Every week brings news of thousands of jobs lost as the Australian economy falters.
Revised growth projections from the IMF have underlined the depth of the decline facing the world economy. Slashing its previous growth forecast made just two months ago, it predicts that the global economy will shrink this year for the first time in 60 years.
The world’s major economies are facing deep recessions, if not outright depression. The US economy is expected to shrink by 2.6 per cent, and the euro zone by 3.2 per cent. Japan is facing a spectacular 5.8 per cent contraction in its economy.
This means hundreds of thousands more people face unemployment as the effects of the global recession hit Australia.
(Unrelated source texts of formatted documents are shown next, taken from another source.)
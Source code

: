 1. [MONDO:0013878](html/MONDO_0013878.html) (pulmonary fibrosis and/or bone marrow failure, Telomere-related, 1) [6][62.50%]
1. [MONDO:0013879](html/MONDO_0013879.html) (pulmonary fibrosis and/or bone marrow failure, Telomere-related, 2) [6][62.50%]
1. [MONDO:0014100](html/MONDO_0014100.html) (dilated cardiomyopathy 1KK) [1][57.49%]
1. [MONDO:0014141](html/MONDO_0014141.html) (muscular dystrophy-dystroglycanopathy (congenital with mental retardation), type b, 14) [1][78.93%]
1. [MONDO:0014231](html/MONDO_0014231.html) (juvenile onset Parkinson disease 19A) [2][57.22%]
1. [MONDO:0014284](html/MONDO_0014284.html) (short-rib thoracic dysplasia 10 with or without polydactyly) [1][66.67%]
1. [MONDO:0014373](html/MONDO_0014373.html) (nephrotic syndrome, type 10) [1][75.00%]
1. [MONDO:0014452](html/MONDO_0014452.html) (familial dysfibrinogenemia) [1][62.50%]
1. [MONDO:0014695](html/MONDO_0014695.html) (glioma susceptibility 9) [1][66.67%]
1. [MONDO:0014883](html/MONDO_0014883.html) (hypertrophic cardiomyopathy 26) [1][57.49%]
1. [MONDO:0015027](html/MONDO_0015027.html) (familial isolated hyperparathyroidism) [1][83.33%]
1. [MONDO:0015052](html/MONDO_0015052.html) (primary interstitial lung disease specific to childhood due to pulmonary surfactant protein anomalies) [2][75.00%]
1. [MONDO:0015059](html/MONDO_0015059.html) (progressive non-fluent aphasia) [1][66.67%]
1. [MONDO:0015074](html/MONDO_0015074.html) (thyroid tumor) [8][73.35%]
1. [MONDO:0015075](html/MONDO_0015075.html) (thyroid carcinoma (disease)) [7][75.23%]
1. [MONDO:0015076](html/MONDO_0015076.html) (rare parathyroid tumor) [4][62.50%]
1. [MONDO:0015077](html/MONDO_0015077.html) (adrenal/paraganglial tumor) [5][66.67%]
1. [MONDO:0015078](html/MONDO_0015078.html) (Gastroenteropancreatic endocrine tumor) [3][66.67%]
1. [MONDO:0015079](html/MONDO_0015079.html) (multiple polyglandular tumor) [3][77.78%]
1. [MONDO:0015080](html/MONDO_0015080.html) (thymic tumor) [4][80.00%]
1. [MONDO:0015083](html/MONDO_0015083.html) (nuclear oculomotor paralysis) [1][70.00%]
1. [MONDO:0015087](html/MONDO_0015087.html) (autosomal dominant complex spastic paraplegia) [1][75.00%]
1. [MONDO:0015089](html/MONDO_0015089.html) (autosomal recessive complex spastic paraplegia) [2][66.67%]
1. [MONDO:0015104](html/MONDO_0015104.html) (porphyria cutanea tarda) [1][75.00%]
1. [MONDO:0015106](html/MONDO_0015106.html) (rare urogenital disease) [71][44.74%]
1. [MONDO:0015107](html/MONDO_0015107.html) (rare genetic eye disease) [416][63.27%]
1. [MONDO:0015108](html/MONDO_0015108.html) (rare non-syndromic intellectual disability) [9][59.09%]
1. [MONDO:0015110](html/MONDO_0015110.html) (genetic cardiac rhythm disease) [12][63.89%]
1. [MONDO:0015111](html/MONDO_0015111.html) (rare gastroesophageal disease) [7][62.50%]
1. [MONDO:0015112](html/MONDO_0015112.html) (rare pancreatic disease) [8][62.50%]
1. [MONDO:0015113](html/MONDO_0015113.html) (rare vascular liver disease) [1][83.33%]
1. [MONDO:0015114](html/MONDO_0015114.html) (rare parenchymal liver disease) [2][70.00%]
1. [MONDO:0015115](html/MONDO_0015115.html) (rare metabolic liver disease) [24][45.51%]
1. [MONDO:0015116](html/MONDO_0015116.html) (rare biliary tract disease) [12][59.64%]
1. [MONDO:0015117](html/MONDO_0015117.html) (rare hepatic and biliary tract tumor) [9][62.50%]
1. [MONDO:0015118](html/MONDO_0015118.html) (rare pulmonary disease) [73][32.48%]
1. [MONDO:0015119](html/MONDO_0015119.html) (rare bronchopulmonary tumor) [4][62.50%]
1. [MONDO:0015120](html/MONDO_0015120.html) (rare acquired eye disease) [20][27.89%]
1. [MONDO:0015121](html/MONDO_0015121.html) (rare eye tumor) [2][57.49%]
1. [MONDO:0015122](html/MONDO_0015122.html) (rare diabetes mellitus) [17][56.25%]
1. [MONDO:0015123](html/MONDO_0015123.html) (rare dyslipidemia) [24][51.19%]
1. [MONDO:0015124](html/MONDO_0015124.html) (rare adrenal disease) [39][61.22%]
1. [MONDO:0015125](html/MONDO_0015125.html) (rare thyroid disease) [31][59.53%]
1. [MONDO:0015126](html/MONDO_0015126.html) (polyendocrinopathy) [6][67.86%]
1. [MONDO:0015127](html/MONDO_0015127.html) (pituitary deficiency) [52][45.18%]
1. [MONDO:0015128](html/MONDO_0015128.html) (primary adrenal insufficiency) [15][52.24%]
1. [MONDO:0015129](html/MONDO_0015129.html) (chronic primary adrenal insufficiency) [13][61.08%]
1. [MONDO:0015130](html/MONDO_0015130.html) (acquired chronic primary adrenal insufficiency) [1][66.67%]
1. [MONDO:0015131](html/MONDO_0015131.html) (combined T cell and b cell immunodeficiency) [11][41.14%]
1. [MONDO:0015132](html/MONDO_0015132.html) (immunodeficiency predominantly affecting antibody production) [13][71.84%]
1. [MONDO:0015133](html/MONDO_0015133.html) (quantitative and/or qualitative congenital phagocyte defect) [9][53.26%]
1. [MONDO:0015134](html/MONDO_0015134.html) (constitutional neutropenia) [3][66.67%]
The official government projection was for 7 per cent unemployment by mid-next year. Investment bank JP Morgan is now predicting unemployment to rise to 9 per cent. This would mean half a million more people losing their jobs.
The stories of workers sacked at companies like Pacific Brands or Drivetrain will be repeated across the country. Some have worked for 30 years at the companies before losing their jobs. At Drivetrain workers lost most of their retirement payouts when the company declared bankruptcy.
As one worker at a Pacific Brands factory in Sydney put it “people are scared—some of them have a mortgage and kids going to school”. Their lives have now been destroyed by the free market.
But a fight to save jobs is possible. At Pacific Brands, manufacturer of well known labels like Bonds, 1850 job cuts were announced in February. This is a profitable company—it made $57.6 million profit in the second half of 2008, excluding a one-off write off of $200 million in assets that it is using to justify job cuts. Its sackings are nothing but a blatant cost-cutting exercise.
Machinery and stock at Pacific Brands factories across Australia would be worth millions. If workers were to occupy the factory, and stop machinery and stock being taken out of the plant, they could force the company to investigate keeping its factories running.
The promise by the Transport Workers Union and the Maritime Union not to transport machinery out of the factory should the company try to move it was a step in this direction.
Wage cuts don’t save jobs
The alternative approach many groups of workers are taking—of working reduced hours or taking wage cuts is a disastrous route.
John Buchanan, of the Workplace Research Centre at Sydney Uni, told Lateline that a major study of the effects of this approach in the early 1980s recession in the US found it did little to save jobs. Where a company was facing closure, “cuts in wages helped prolong the life of some companies by six months, but then the companies just went belly up anyway”.
But what it did result in was a decrease in workers’ living standards across the board, as bosses took the opportunity to entrench lower wages and cut working conditions.
As Buchanan said “it had a minimal impact on employment growth but it had a lasting impact on job quality”—because when the recession ended bosses refused to restore wages to previous levels.
We should not accept the claims by business that they cannot afford to maintain jobs. If we fight back we can make business profits bear the cost of the recession, not our jobs and wages.